Vance also referred to U.S. Sen. Alex Padilla, the state's first Latino senator, as ''Jose Padilla,'' a week after the Democrat was forcibly taken to the ground by officers and handcuffed after speaking out during a Los Angeles news conference by Homeland Security Secretary Kristi Noem on immigration raids.
''I was hoping Jose Padilla would be here to ask a question,'' Vance said, in an apparent reference to the altercation at Noem's event. ''I guess he decided not to show up because there wasn't a theater. And that's all it is.''
''They want to be able to go back to their far-left groups and to say, ‘Look, me, I stood up against border enforcement. I stood up against Donald Trump,''' Vance added.
A spokesperson for Padilla, Tess Oswald, noted in a social media post that Padilla and Vance were formerly colleagues in the Senate and said that Vance should know better. ''He should be more focused on demilitarizing our city than taking cheap shots,'' Oswald said.

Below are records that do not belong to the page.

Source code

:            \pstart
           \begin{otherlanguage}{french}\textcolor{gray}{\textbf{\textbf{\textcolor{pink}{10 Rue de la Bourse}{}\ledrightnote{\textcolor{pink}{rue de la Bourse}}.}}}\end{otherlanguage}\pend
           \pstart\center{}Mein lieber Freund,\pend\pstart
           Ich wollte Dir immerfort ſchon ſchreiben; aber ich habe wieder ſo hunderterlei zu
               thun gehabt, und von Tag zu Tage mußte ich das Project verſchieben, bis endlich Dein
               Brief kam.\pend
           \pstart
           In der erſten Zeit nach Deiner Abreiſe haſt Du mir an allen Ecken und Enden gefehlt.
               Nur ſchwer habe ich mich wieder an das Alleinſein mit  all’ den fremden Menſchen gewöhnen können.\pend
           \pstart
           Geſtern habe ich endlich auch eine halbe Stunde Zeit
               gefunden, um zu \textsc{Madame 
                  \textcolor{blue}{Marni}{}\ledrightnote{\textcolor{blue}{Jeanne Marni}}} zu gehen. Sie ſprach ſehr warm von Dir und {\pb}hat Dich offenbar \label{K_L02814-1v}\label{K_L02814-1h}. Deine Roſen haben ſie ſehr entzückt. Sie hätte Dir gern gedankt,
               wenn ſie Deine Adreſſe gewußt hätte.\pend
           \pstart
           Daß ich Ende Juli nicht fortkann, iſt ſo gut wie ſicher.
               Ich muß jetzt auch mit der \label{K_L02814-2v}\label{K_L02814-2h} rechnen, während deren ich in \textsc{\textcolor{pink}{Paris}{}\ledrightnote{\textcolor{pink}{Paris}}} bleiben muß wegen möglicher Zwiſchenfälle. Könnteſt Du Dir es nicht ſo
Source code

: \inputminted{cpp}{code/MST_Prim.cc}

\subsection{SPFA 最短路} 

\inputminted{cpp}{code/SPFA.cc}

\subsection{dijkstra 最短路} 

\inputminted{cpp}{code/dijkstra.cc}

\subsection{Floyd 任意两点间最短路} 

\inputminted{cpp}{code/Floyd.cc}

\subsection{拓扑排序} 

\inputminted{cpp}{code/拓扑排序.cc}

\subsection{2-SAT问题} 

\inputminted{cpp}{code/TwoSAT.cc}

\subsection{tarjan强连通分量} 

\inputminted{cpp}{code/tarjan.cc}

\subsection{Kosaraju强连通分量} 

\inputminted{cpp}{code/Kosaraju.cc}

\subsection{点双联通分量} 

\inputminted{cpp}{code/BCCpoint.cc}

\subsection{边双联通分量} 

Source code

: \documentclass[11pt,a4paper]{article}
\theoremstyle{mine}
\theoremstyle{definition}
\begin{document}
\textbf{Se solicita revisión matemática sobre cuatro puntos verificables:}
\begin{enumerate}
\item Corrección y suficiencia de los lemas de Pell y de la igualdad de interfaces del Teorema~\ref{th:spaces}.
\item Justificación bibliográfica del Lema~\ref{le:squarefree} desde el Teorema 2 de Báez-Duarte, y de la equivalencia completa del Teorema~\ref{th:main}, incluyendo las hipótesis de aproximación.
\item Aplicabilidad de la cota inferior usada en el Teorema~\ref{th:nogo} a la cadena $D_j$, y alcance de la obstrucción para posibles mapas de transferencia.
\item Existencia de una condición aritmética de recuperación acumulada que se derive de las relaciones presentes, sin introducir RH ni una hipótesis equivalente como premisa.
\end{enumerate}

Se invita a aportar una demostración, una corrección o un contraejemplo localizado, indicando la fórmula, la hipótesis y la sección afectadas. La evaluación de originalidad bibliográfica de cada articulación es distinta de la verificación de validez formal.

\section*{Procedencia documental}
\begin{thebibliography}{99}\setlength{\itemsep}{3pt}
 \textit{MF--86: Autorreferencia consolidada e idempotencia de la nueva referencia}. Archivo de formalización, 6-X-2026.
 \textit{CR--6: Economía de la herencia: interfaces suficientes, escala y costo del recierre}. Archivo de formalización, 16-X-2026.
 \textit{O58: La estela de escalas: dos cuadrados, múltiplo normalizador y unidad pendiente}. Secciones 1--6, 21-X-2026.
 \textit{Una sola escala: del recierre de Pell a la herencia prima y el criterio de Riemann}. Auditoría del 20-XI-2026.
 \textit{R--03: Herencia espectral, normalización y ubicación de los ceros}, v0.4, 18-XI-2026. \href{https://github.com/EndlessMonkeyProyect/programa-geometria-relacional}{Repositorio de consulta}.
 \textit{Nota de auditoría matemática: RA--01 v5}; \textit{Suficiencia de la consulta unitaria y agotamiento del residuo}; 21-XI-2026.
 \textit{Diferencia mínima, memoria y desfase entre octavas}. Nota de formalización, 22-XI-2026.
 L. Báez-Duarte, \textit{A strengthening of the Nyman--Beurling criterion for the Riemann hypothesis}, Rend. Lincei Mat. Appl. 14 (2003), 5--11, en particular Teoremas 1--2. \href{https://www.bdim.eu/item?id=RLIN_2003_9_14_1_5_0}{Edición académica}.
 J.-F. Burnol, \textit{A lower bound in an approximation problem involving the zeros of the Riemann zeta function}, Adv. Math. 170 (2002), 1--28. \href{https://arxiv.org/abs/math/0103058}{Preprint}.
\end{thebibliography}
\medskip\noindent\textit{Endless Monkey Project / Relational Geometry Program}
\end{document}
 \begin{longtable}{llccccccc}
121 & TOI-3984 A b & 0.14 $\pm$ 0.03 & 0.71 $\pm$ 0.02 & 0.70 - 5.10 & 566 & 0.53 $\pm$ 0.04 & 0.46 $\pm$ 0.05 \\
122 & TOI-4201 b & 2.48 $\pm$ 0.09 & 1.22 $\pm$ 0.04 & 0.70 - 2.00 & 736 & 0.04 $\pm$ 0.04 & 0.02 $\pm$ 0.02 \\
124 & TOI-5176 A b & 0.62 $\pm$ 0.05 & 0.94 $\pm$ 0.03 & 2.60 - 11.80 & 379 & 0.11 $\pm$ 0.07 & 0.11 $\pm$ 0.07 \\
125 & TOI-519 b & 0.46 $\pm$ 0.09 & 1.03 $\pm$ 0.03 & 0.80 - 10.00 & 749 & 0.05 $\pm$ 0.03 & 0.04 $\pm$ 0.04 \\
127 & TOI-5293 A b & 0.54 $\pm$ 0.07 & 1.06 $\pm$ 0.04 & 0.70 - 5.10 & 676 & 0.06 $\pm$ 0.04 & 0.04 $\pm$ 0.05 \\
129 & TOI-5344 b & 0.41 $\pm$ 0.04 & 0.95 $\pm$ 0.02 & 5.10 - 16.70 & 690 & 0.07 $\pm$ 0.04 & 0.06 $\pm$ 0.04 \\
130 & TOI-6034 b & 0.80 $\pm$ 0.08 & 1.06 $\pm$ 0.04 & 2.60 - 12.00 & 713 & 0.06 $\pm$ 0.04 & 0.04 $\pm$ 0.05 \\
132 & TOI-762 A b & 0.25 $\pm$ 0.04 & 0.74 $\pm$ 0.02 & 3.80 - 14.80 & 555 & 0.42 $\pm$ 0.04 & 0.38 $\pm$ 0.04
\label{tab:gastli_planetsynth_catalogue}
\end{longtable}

Vance's visit to Los Angeles to tour a multiagency Federal Joint Operations Center and a mobile command center came as demonstrations calmed down in the city and a curfew was lifted this week. That followed over a week of sometimes-violent clashes between protesters and police and outbreaks of vandalism and looting that followed immigration raids across Southern California.
Trump's dispatching of his top emissary to Los Angeles at a time of turmoil surrounding the Israel-Iran war and the U.S.'s future role in it signals the political importance Trump places on his hard-line immigration policies. Vance echoed the president's harsh rhetoric toward California Democrats as he sought to blame them for the protests in the city.
''Gavin Newsom and Karen Bass, by treating the city as a sanctuary city, have basically said that this is open season on federal law enforcement,'' Vance said after he toured federal immigration enforcement offices.